● WHAT NEEDS TO BE DONE:
Every line below should come back exactly as written, though the pictures stay out.
##### SOURCE DATA
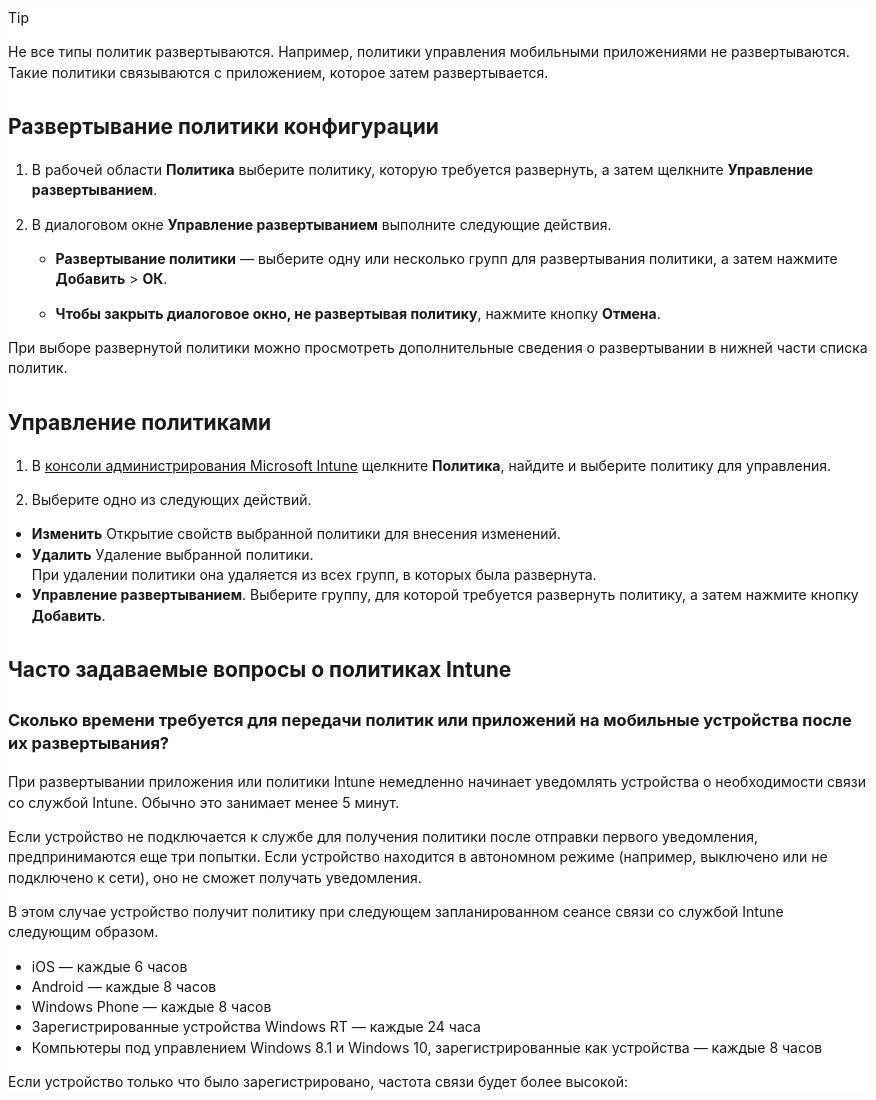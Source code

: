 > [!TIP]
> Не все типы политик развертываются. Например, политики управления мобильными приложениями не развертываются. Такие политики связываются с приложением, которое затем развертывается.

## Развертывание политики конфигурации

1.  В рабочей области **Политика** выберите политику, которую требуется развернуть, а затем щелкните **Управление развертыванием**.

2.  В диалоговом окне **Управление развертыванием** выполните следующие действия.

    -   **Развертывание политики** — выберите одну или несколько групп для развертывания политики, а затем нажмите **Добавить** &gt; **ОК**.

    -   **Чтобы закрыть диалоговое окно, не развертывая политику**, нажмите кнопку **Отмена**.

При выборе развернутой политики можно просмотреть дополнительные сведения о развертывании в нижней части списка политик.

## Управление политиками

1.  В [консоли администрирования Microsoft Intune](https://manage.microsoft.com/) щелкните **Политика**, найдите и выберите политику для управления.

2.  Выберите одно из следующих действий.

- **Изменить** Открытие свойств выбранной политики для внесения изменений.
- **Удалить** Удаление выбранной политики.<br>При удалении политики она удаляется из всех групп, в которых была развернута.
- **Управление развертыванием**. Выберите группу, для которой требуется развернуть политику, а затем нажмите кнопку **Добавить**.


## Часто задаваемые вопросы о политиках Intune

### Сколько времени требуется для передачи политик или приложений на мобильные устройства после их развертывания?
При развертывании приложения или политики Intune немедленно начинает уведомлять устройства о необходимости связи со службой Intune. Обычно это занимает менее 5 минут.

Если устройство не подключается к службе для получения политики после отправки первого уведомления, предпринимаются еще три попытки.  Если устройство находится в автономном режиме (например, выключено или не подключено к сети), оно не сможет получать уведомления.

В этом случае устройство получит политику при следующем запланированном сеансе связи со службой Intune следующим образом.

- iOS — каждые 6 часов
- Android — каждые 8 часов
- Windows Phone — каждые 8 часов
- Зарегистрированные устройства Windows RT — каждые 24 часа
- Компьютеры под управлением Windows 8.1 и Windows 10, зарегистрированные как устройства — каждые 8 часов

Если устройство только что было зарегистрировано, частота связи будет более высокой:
##########
● ANSWER FOR THIS EXERCISE:
Source code

: > [!TIP]
> Не все типы политик развертываются. Например, политики управления мобильными приложениями не развертываются. Такие политики связываются с приложением, которое затем развертывается.

## Развертывание политики конфигурации

1.  В рабочей области **Политика** выберите политику, которую требуется развернуть, а затем щелкните **Управление развертыванием**.

2.  В диалоговом окне **Управление развертыванием** выполните следующие действия.

    -   **Развертывание политики** — выберите одну или несколько групп для развертывания политики, а затем нажмите **Добавить** &gt; **ОК**.

    -   **Чтобы закрыть диалоговое окно, не развертывая политику**, нажмите кнопку **Отмена**.

При выборе развернутой политики можно просмотреть дополнительные сведения о развертывании в нижней части списка политик.

## Управление политиками

1.  В [консоли администрирования Microsoft Intune](https://manage.microsoft.com/) щелкните **Политика**, найдите и выберите политику для управления.

2.  Выберите одно из следующих действий.

- **Изменить** Открытие свойств выбранной политики для внесения изменений.
- **Удалить** Удаление выбранной политики.<br>При удалении политики она удаляется из всех групп, в которых была развернута.
- **Управление развертыванием**. Выберите группу, для которой требуется развернуть политику, а затем нажмите кнопку **Добавить**.


## Часто задаваемые вопросы о политиках Intune

### Сколько времени требуется для передачи политик или приложений на мобильные устройства после их развертывания?
При развертывании приложения или политики Intune немедленно начинает уведомлять устройства о необходимости связи со службой Intune. Обычно это занимает менее 5 минут.

Если устройство не подключается к службе для получения политики после отправки первого уведомления, предпринимаются еще три попытки.  Если устройство находится в автономном режиме (например, выключено или не подключено к сети), оно не сможет получать уведомления.

В этом случае устройство получит политику при следующем запланированном сеансе связи со службой Intune следующим образом.

- iOS — каждые 6 часов
- Android — каждые 8 часов
- Windows Phone — каждые 8 часов
- Зарегистрированные устройства Windows RT — каждые 24 часа
- Компьютеры под управлением Windows 8.1 и Windows 10, зарегистрированные как устройства — каждые 8 часов

Если устройство только что было зарегистрировано, частота связи будет более высокой:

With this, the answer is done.